■ PROVIDED ENTRIES
====================

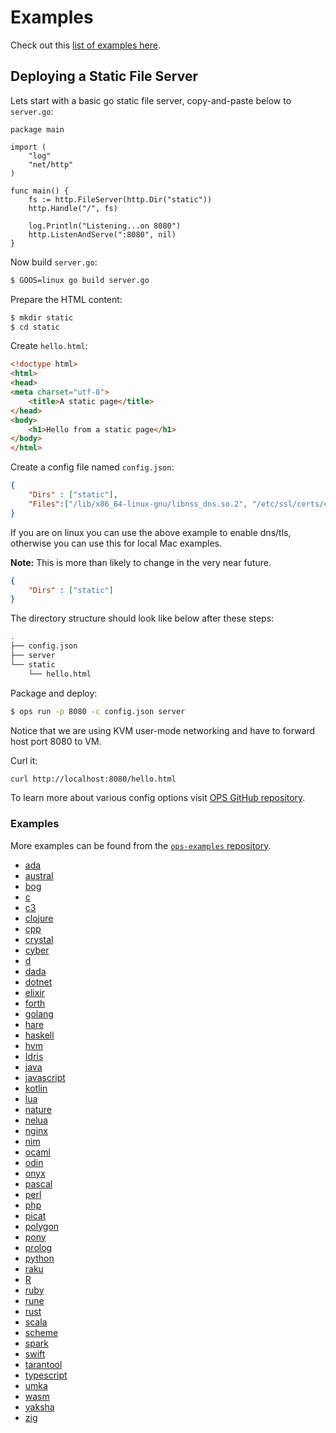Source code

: Examples
========

Check out this [list of examples here](#examples).

## Deploying a Static File Server
Lets start with a basic go static file server, copy-and-paste below to `server.go`:
```golang
package main

import (
    "log"
    "net/http"
)

func main() {
    fs := http.FileServer(http.Dir("static"))
    http.Handle("/", fs)

    log.Println("Listening...on 8080")
    http.ListenAndServe(":8080", nil)
}
```

Now build `server.go`:
```sh
$ GOOS=linux go build server.go
```

Prepare the HTML content:
```sh
$ mkdir static
$ cd static
```

Create `hello.html`:
```html
<!doctype html>
<html>
<head>
<meta charset="utf-8">
    <title>A static page</title>
</head>
<body>
    <h1>Hello from a static page</h1>
</body>
</html>
```

Create a config file named `config.json`:
```json
{
    "Dirs" : ["static"],
    "Files":["/lib/x86_64-linux-gnu/libnss_dns.so.2", "/etc/ssl/certs/ca-certificates.crt"]
}
```

If you are on linux you can use the above example to enable dns/tls, otherwise you can use this for local Mac examples.

**Note:** This is more than likely to change in the very near future.
```json
{
    "Dirs" : ["static"]
}
```

The directory structure should look like below after these steps:
```bash
.
├── config.json
├── server
└── static
    └── hello.html
```

Package and deploy:
```sh
$ ops run -p 8080 -c config.json server
```

Notice that we are using KVM user-mode networking and have to forward host port 8080 to VM.

Curl it:
```bash
curl http://localhost:8080/hello.html
```

To learn more about various config options visit [OPS GitHub repository](https://github.com/nanovms/ops).

### Examples

More examples can be found from the [`ops-examples` repository](https://github.com/nanovms/ops-examples).
- [ada](https://github.com/nanovms/ops-examples/tree/master/ada)
- [austral](https://github.com/nanovms/ops-examples/tree/master/austral)
- [bog](https://github.com/nanovms/ops-examples/tree/master/bog)
- [c](https://github.com/nanovms/ops-examples/tree/master/c)
- [c3](https://github.com/nanovms/ops-examples/tree/master/c3)
- [clojure](https://github.com/nanovms/ops-examples/tree/master/clojure)
- [cpp](https://github.com/nanovms/ops-examples/tree/master/cpp)
- [crystal](https://github.com/nanovms/ops-examples/tree/master/crystal)
- [cyber](https://github.com/nanovms/ops-examples/tree/master/cyber)
- [d](https://github.com/nanovms/ops-examples/tree/master/d)
- [dada](https://github.com/nanovms/ops-examples/tree/master/dada)
- [dotnet](https://github.com/nanovms/ops-examples/tree/master/dotnet)
- [elixir](https://github.com/nanovms/ops-examples/tree/master/elixir)
- [forth](https://github.com/nanovms/ops-examples/tree/master/forth)
- [golang](https://github.com/nanovms/ops-examples/tree/master/golang)
- [hare](https://github.com/nanovms/ops-examples/tree/master/hare)
- [haskell](https://github.com/nanovms/ops-examples/tree/master/haskell)
- [hvm](https://github.com/nanovms/ops-examples/tree/master/hvm)
- [Idris](https://github.com/nanovms/ops-examples/tree/master/Idris)
- [java](https://github.com/nanovms/ops-examples/tree/master/java)
- [javascript](https://github.com/nanovms/ops-examples/tree/master/javascript)
- [kotlin](https://github.com/nanovms/ops-examples/tree/master/kotlin)
- [lua](https://github.com/nanovms/ops-examples/tree/master/lua)
- [nature](https://github.com/nanovms/ops-examples/tree/master/nature)
- [nelua](https://github.com/nanovms/ops-examples/tree/master/nelua)
- [nginx](https://github.com/nanovms/ops-examples/tree/master/nginx)
- [nim](https://github.com/nanovms/ops-examples/tree/master/nim)
- [ocaml](https://github.com/nanovms/ops-examples/tree/master/ocaml)
- [odin](https://github.com/nanovms/ops-examples/tree/master/odin)
- [onyx](https://github.com/nanovms/ops-examples/tree/master/onyx)
- [pascal](https://github.com/nanovms/ops-examples/tree/master/pascal)
- [perl](https://github.com/nanovms/ops-examples/tree/master/perl)
- [php](https://github.com/nanovms/ops-examples/tree/master/php)
- [picat](https://github.com/nanovms/ops-examples/tree/master/picat)
- [polygon](https://github.com/nanovms/ops-examples/tree/master/polygon)
- [pony](https://github.com/nanovms/ops-examples/tree/master/pony)
- [prolog](https://github.com/nanovms/ops-examples/tree/master/prolog)
- [python](https://github.com/nanovms/ops-examples/tree/master/python)
- [raku](https://github.com/nanovms/ops-examples/tree/master/raku)
- [R](https://github.com/nanovms/ops-examples/tree/master/R)
- [ruby](https://github.com/nanovms/ops-examples/tree/master/ruby)
- [rune](https://github.com/nanovms/ops-examples/tree/master/rune)
- [rust](https://github.com/nanovms/ops-examples/tree/master/rust)
- [scala](https://github.com/nanovms/ops-examples/tree/master/scala)
- [scheme](https://github.com/nanovms/ops-examples/tree/master/scheme)
- [spark](https://github.com/nanovms/ops-examples/tree/master/spark)
- [swift](https://github.com/nanovms/ops-examples/tree/master/swift)
- [tarantool](https://github.com/nanovms/ops-examples/tree/master/tarantool)
- [typescript](https://github.com/nanovms/ops-examples/tree/master/typescript)
- [umka](https://github.com/nanovms/ops-examples/tree/master/umka)
- [wasm](https://github.com/nanovms/ops-examples/tree/master/wasm)
- [yaksha](https://github.com/nanovms/ops-examples/tree/master/yaksha)
- [zig](https://github.com/nanovms/ops-examples/tree/master/zig)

====================

■ PROBLEM DESCRIPTION
Every line of the listing above is to be retyped exactly, but the pictures are to be dropped.

■ TASK RESULT
Source code

: Examples
========

Check out this [list of examples here](#examples).

## Deploying a Static File Server
Lets start with a basic go static file server, copy-and-paste below to `server.go`:
```golang
package main

import (
    "log"
    "net/http"
)

func main() {
    fs := http.FileServer(http.Dir("static"))
    http.Handle("/", fs)

    log.Println("Listening...on 8080")
    http.ListenAndServe(":8080", nil)
}
```

Now build `server.go`:
```sh
$ GOOS=linux go build server.go
```

Prepare the HTML content:
```sh
$ mkdir static
$ cd static
```

Create `hello.html`:
```html
<!doctype html>
<html>
<head>
<meta charset="utf-8">
    <title>A static page</title>
</head>
<body>
    <h1>Hello from a static page</h1>
</body>
</html>
```

Create a config file named `config.json`:
```json
{
    "Dirs" : ["static"],
    "Files":["/lib/x86_64-linux-gnu/libnss_dns.so.2", "/etc/ssl/certs/ca-certificates.crt"]
}
```

If you are on linux you can use the above example to enable dns/tls, otherwise you can use this for local Mac examples.

**Note:** This is more than likely to change in the very near future.
```json
{
    "Dirs" : ["static"]
}
```

The directory structure should look like below after these steps:
```bash
.
├── config.json
├── server
└── static
    └── hello.html
```

Package and deploy:
```sh
$ ops run -p 8080 -c config.json server
```

Notice that we are using KVM user-mode networking and have to forward host port 8080 to VM.

Curl it:
```bash
curl http://localhost:8080/hello.html
```

To learn more about various config options visit [OPS GitHub repository](https://github.com/nanovms/ops).

### Examples

More examples can be found from the [`ops-examples` repository](https://github.com/nanovms/ops-examples).
- [ada](https://github.com/nanovms/ops-examples/tree/master/ada)
- [austral](https://github.com/nanovms/ops-examples/tree/master/austral)
- [bog](https://github.com/nanovms/ops-examples/tree/master/bog)
- [c](https://github.com/nanovms/ops-examples/tree/master/c)
- [c3](https://github.com/nanovms/ops-examples/tree/master/c3)
- [clojure](https://github.com/nanovms/ops-examples/tree/master/clojure)
- [cpp](https://github.com/nanovms/ops-examples/tree/master/cpp)
- [crystal](https://github.com/nanovms/ops-examples/tree/master/crystal)
- [cyber](https://github.com/nanovms/ops-examples/tree/master/cyber)
- [d](https://github.com/nanovms/ops-examples/tree/master/d)
- [dada](https://github.com/nanovms/ops-examples/tree/master/dada)
- [dotnet](https://github.com/nanovms/ops-examples/tree/master/dotnet)
- [elixir](https://github.com/nanovms/ops-examples/tree/master/elixir)
- [forth](https://github.com/nanovms/ops-examples/tree/master/forth)
- [golang](https://github.com/nanovms/ops-examples/tree/master/golang)
- [hare](https://github.com/nanovms/ops-examples/tree/master/hare)
- [haskell](https://github.com/nanovms/ops-examples/tree/master/haskell)
- [hvm](https://github.com/nanovms/ops-examples/tree/master/hvm)
- [Idris](https://github.com/nanovms/ops-examples/tree/master/Idris)
- [java](https://github.com/nanovms/ops-examples/tree/master/java)
- [javascript](https://github.com/nanovms/ops-examples/tree/master/javascript)
- [kotlin](https://github.com/nanovms/ops-examples/tree/master/kotlin)
- [lua](https://github.com/nanovms/ops-examples/tree/master/lua)
- [nature](https://github.com/nanovms/ops-examples/tree/master/nature)
- [nelua](https://github.com/nanovms/ops-examples/tree/master/nelua)
- [nginx](https://github.com/nanovms/ops-examples/tree/master/nginx)
- [nim](https://github.com/nanovms/ops-examples/tree/master/nim)
- [ocaml](https://github.com/nanovms/ops-examples/tree/master/ocaml)
- [odin](https://github.com/nanovms/ops-examples/tree/master/odin)
- [onyx](https://github.com/nanovms/ops-examples/tree/master/onyx)
- [pascal](https://github.com/nanovms/ops-examples/tree/master/pascal)
- [perl](https://github.com/nanovms/ops-examples/tree/master/perl)
- [php](https://github.com/nanovms/ops-examples/tree/master/php)
- [picat](https://github.com/nanovms/ops-examples/tree/master/picat)
- [polygon](https://github.com/nanovms/ops-examples/tree/master/polygon)
- [pony](https://github.com/nanovms/ops-examples/tree/master/pony)
- [prolog](https://github.com/nanovms/ops-examples/tree/master/prolog)
- [python](https://github.com/nanovms/ops-examples/tree/master/python)
- [raku](https://github.com/nanovms/ops-examples/tree/master/raku)
- [R](https://github.com/nanovms/ops-examples/tree/master/R)
- [ruby](https://github.com/nanovms/ops-examples/tree/master/ruby)
- [rune](https://github.com/nanovms/ops-examples/tree/master/rune)
- [rust](https://github.com/nanovms/ops-examples/tree/master/rust)
- [scala](https://github.com/nanovms/ops-examples/tree/master/scala)
- [scheme](https://github.com/nanovms/ops-examples/tree/master/scheme)
- [spark](https://github.com/nanovms/ops-examples/tree/master/spark)
- [swift](https://github.com/nanovms/ops-examples/tree/master/swift)
- [tarantool](https://github.com/nanovms/ops-examples/tree/master/tarantool)
- [typescript](https://github.com/nanovms/ops-examples/tree/master/typescript)
- [umka](https://github.com/nanovms/ops-examples/tree/master/umka)
- [wasm](https://github.com/nanovms/ops-examples/tree/master/wasm)
- [yaksha](https://github.com/nanovms/ops-examples/tree/master/yaksha)
- [zig](https://github.com/nanovms/ops-examples/tree/master/zig)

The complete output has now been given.